#### Material provided
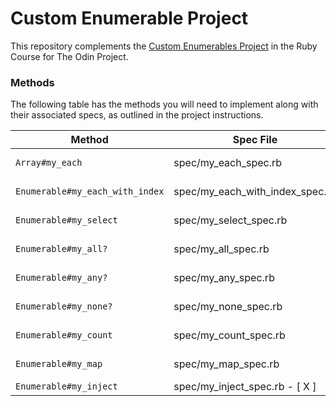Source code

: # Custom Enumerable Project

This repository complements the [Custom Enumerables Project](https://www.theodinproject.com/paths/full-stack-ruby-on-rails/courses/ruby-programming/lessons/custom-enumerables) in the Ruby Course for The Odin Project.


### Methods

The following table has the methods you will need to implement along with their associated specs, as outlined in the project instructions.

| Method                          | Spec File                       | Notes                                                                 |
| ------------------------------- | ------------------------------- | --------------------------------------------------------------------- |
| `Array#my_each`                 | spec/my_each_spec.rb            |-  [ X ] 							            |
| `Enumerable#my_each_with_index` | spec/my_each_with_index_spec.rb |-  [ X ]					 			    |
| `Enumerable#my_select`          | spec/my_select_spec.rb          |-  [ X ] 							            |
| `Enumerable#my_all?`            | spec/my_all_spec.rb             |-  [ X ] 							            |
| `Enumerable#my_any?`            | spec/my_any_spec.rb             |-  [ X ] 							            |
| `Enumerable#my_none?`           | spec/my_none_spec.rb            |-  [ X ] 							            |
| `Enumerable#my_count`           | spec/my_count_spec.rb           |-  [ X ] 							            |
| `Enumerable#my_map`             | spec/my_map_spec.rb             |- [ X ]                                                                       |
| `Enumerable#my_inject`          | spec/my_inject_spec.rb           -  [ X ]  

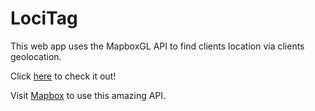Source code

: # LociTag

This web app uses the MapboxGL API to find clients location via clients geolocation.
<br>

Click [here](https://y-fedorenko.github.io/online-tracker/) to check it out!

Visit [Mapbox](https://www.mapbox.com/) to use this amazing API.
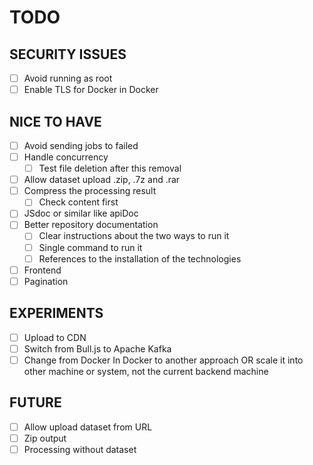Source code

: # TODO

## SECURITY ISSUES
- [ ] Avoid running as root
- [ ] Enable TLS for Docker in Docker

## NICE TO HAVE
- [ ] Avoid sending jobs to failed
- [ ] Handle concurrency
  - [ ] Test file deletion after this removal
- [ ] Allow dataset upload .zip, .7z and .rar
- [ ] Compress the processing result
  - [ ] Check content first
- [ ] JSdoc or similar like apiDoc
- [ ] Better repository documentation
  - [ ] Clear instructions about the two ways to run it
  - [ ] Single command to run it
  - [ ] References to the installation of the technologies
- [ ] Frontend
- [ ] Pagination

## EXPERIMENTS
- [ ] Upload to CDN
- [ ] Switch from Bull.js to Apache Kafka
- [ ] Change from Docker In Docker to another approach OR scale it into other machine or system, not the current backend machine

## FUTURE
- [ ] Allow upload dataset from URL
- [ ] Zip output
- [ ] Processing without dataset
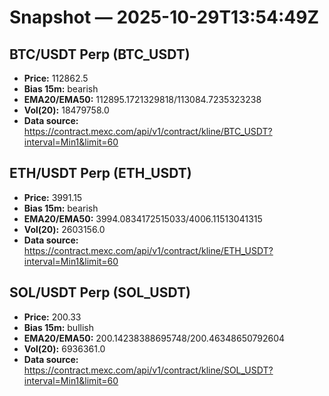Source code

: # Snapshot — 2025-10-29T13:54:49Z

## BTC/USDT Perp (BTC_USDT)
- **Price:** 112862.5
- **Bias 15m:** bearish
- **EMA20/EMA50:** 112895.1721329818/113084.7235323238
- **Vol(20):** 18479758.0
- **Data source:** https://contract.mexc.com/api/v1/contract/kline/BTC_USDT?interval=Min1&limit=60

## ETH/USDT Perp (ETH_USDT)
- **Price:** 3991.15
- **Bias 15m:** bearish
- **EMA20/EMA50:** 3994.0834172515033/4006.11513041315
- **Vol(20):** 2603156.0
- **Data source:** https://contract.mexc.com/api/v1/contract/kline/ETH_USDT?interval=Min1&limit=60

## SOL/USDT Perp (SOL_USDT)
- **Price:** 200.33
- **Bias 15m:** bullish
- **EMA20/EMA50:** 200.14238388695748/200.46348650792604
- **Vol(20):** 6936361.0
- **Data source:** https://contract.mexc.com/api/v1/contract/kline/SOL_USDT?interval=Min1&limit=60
########
**Exercise objective:**
Your task is to copy each line of the listing that holds the word "from".

**Answer area:**
- [ ] Switch from Bull.js to Apache Kafka
- [ ] Change from Docker In Docker to another approach OR scale it into other machine or system, not the current backend machine
- [ ] Allow upload dataset from URL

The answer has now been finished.